Coğrafi ve jeopolitik konular üzerine çalışıyoruz. Göçlerin haritayla görselleştirilmesi üzerine çalıştık mesela. “Sınır” konusu üzerine çalıştık; “sınırlar ne şekilde işliyor?”, “sosyal peyzajı nasıl değiştiriyorlar?”. Yüzeyleri, gözle görülmeyenleri gözlemlemek için ipucu ve izler bulabileceğimiz mekanlar olarak görüyoruz. Az ya da çok, mekanların, görünmez süreçlere dair metaforlar gibi davranma kapasitelerine güveniyoruz. Görünmez süreçler; ekonomi ve sosyal değişim gibi yapısal süreçler. Somut mekanları (surfaces) gözlemleyip, onları yapısal fenomenler olarak yorumluyoruz.
Expo Milano 2015 için, “Gezegeni Beslemek ve Yaşam İçin Enerji” temasıyla bir konsept plan hazırladınız. Sanırım projenizde kentsel tarım da program olarak yer alıyordu. İleride, sürdürülebilir gıda politikalarını destekleyen kentsel ölçekteki projelere devam etmek gibi bir planınız var mı?
Bu konsept planı Herzog & de Meuron’dan Jacques Herzog, London School of Economics’ten Ricky Burdett ve biyolog William McDonough ile beraber hazırladık. Expo vesilesiyle bir botanik bahçesi yapmak istedik; ancak bu gerçekleşmedi. “Beslemek” üzerine bir fuar olması için ısrarcıydık ancak beklentileri bizim planladıklarımızdan farklıydı ve sonuç olarak “yemek” üzerine bir fuar gerçekleştirdiler. EXPO yönetimi içeriği değil, tasarımın yerleşim prensiplerini, şekilleri görmeyi bekliyorlardı. Etkinlik, ziyaretçilerin bir sürü restoranda yemek yiyip, memnun kaldığı ve katılımcıların yiyecek sattıkları ticari bir fuara dönüştü. Beslenme hakkında, hiçbir şey hakkında bir bilgi paylaşımı yoktu. Benim için büyük bir aldatmacaydı.
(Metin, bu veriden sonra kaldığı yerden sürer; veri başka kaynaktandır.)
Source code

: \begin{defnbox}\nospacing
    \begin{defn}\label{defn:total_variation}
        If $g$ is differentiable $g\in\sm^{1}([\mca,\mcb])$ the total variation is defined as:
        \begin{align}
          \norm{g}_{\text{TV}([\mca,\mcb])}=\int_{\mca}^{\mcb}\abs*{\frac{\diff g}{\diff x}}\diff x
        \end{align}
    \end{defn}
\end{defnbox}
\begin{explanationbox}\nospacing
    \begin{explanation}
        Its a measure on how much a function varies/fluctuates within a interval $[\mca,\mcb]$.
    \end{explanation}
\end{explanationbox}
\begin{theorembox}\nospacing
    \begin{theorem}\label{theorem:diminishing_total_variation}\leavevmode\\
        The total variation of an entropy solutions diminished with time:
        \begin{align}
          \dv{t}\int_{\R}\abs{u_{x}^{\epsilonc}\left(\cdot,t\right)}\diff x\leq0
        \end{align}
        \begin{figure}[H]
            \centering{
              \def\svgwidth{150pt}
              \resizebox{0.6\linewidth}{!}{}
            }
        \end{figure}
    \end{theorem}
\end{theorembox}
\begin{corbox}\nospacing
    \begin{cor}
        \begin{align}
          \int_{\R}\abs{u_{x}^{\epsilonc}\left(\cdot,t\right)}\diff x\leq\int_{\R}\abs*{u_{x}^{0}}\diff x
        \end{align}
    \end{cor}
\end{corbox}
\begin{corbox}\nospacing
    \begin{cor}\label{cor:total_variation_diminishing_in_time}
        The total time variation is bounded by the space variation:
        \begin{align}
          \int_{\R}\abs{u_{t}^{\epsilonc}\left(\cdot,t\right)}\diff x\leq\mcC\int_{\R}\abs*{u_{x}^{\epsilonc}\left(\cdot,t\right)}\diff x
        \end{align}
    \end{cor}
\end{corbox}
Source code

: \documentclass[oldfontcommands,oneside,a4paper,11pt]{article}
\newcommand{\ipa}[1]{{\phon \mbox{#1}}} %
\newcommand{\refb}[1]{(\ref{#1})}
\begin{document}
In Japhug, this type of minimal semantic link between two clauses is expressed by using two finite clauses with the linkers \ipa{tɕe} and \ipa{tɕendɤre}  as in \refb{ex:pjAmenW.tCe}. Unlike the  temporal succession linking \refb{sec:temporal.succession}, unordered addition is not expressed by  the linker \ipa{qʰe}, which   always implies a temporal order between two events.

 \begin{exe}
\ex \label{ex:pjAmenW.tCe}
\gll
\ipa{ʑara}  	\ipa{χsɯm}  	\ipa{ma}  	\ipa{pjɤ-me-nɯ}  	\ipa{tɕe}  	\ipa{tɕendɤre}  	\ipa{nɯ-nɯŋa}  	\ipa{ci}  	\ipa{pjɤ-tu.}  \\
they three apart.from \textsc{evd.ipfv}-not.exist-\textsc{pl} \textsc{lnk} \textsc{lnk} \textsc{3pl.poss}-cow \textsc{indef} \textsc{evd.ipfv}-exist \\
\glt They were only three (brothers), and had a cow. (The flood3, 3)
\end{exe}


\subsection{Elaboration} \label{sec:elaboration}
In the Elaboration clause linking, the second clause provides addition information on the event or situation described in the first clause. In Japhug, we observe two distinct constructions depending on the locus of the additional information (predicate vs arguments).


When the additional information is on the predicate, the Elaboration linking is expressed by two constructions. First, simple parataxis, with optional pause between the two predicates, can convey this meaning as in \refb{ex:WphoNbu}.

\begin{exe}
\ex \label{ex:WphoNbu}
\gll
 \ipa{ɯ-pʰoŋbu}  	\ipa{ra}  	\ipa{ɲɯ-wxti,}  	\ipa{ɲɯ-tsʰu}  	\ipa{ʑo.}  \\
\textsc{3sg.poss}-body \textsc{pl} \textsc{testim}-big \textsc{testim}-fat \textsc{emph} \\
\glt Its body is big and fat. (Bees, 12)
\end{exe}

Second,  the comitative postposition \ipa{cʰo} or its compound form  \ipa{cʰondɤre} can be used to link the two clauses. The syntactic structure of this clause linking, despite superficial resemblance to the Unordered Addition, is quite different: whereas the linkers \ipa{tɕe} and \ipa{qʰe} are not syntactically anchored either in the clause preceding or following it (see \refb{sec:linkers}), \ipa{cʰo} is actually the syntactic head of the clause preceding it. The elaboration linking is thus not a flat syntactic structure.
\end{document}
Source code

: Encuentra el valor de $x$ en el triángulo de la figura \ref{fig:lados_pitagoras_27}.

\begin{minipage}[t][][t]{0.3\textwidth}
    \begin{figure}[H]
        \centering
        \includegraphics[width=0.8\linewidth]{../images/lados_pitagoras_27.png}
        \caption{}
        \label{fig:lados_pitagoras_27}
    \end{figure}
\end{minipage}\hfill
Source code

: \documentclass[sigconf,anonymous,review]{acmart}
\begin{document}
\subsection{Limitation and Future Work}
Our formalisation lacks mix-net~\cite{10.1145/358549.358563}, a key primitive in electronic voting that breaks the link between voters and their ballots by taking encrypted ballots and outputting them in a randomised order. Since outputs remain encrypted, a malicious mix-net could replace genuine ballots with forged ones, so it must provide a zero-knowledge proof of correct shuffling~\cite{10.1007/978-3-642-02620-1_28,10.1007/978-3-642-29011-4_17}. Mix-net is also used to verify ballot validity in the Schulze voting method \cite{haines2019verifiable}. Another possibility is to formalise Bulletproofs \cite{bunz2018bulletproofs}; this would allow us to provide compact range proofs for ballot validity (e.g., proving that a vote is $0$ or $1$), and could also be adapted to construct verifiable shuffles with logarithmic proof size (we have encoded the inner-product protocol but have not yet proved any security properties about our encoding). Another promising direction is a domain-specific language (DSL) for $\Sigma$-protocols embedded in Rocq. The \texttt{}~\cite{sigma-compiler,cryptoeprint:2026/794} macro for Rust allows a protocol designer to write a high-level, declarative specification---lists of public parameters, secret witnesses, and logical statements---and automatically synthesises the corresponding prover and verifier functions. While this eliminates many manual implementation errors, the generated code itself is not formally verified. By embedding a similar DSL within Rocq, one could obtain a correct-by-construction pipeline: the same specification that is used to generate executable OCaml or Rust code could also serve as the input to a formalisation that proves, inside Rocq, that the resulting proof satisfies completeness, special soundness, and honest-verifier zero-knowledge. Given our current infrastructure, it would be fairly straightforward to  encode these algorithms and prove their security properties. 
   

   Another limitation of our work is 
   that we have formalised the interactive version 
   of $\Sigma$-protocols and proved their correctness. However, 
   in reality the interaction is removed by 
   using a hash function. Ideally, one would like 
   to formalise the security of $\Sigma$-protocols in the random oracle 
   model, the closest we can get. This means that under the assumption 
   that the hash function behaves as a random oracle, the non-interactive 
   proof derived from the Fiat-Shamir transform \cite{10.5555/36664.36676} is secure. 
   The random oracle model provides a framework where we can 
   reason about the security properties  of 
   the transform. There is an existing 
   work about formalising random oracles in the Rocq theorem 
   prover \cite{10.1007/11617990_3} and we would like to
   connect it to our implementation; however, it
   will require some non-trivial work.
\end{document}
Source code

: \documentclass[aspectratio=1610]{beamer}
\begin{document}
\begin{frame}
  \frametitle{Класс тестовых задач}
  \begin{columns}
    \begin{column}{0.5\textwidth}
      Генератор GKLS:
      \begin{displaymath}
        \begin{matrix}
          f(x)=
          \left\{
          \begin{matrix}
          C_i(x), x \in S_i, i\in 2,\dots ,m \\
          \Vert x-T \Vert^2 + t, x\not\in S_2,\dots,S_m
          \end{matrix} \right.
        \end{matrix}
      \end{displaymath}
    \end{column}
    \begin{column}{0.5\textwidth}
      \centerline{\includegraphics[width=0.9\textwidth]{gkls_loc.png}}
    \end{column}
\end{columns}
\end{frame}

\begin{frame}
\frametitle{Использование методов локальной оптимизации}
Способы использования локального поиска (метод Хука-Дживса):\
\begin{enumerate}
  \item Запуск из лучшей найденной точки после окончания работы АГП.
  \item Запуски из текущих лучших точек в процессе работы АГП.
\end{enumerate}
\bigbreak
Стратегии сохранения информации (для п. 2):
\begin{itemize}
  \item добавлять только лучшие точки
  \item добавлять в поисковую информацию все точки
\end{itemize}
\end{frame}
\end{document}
Expo Milano 2015 Konsept Projesi – Stefano Boeri Architects
Dikey Orman kitapçığında bir sözlük bölümü hazırlamışsınız. İncelediğimde, Ebenezer Howard’ın da açıklandığını gördüm. Bu neden? Ebenezer Howard’ın “Bahçe Kent”inin dikey versiyonu olan bir prototip önerdiğinizi mi düşünüyorsunuz? Yoksa siz geleceğin “dikey” Ebenezer Howard’ı mısınız?
(Gülüşmeler). Yani bir nevi. Yatayda var olanın düşey versiyonunu yapma girişimi diyebilirsiniz isterseniz buna. Temelde bu, Çin’de de yaptığımız gibi, yeni şehirler inşa etme fırsatıyla ilgili. Bence, devasa, yatay, yapay ve çarpık kentleşme yerine; yeni, küçük, yeşil ve dikey şehirler hayal etmek daha iyi. Aslında yaptığımız şey 19. ya da 20. yüzyılda yapılanlardan çok da farklı değil. Sadece kaynaklar ve materyaller değişti.
Dikey Orman projeleri yaygınlaşırsa, tarım alanlarına doğru olan kentsel sıçramalar engellenmiş olur mu sizce? Bu sizin temel idealiniz mi?
Benim fikrim, kaygım, toprak geçirimliliği olan doğal çevrelerin, tarım alanlarının beton ve asfaltla işgal edilmesini, tarım alanlarının tüketilmesini engellemek. Ama bunu yapıyorsak, yeşil mimarlığı inşa ederek yapmalıyız.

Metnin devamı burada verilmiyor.